- _Study material_
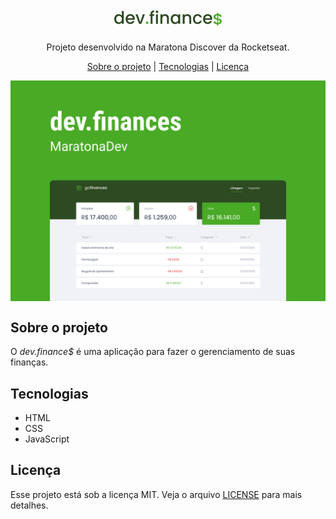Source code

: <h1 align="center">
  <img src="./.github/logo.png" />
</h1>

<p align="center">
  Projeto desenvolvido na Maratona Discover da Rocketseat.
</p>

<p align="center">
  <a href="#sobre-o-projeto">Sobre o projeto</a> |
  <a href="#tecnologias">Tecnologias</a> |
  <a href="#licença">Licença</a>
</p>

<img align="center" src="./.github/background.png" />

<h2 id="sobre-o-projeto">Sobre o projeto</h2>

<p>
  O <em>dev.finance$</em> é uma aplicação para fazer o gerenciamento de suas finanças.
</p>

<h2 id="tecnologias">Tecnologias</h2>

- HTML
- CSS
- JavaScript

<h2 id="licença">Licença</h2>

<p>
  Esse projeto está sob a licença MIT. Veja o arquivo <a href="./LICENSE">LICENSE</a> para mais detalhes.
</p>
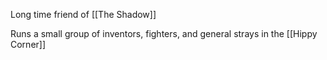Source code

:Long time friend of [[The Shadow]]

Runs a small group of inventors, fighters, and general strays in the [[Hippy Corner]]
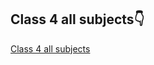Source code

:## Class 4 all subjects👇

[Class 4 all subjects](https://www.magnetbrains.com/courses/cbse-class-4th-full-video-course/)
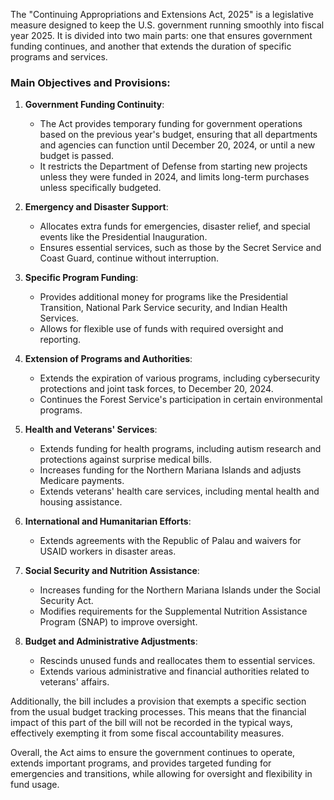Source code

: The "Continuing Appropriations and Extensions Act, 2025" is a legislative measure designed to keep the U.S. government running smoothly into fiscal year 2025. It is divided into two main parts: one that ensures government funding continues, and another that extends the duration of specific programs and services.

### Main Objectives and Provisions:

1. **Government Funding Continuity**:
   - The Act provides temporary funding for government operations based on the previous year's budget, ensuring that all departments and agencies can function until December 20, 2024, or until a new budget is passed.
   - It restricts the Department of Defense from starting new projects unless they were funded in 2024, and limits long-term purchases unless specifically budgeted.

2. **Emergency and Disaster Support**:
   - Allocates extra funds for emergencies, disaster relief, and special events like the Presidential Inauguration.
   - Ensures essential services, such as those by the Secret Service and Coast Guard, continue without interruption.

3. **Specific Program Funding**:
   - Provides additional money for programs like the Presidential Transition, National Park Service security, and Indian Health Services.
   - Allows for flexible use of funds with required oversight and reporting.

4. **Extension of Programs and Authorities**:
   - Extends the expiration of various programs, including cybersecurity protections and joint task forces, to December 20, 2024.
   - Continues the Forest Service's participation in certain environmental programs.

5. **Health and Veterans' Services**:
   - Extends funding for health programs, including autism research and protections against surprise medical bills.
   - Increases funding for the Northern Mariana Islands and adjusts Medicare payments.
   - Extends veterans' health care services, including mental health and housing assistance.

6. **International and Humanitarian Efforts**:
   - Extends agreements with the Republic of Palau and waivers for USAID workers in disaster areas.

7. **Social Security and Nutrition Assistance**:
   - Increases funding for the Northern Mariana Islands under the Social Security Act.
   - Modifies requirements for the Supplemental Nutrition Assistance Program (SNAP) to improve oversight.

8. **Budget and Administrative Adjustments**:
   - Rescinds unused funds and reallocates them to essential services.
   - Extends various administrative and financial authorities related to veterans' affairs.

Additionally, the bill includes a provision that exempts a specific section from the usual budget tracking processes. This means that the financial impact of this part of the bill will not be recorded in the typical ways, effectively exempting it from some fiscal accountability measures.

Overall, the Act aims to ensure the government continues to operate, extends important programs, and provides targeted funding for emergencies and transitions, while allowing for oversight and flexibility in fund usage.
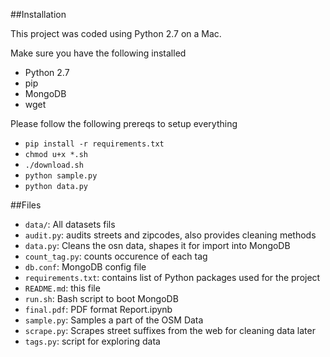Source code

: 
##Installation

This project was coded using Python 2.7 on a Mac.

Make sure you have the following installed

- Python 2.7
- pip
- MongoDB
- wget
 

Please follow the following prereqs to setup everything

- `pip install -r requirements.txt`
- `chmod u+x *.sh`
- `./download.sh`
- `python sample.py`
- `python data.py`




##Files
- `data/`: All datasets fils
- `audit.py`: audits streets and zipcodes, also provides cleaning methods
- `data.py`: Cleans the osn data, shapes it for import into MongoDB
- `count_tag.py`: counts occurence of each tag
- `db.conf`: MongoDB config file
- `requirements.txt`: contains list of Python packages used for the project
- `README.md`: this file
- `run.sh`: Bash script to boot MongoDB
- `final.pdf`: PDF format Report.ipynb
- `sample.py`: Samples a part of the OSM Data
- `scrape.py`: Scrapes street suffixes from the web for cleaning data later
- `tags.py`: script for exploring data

- _Work order_
Reproduce the lines above, beginning at the line with "8. **Budget and" and stopping after the line with "- Extends various", exactly as they are.

- _Exercise result_
8. **Budget and Administrative Adjustments**:
   - Rescinds unused funds and reallocates them to essential services.
   - Extends various administrative and financial authorities related to veterans' affairs.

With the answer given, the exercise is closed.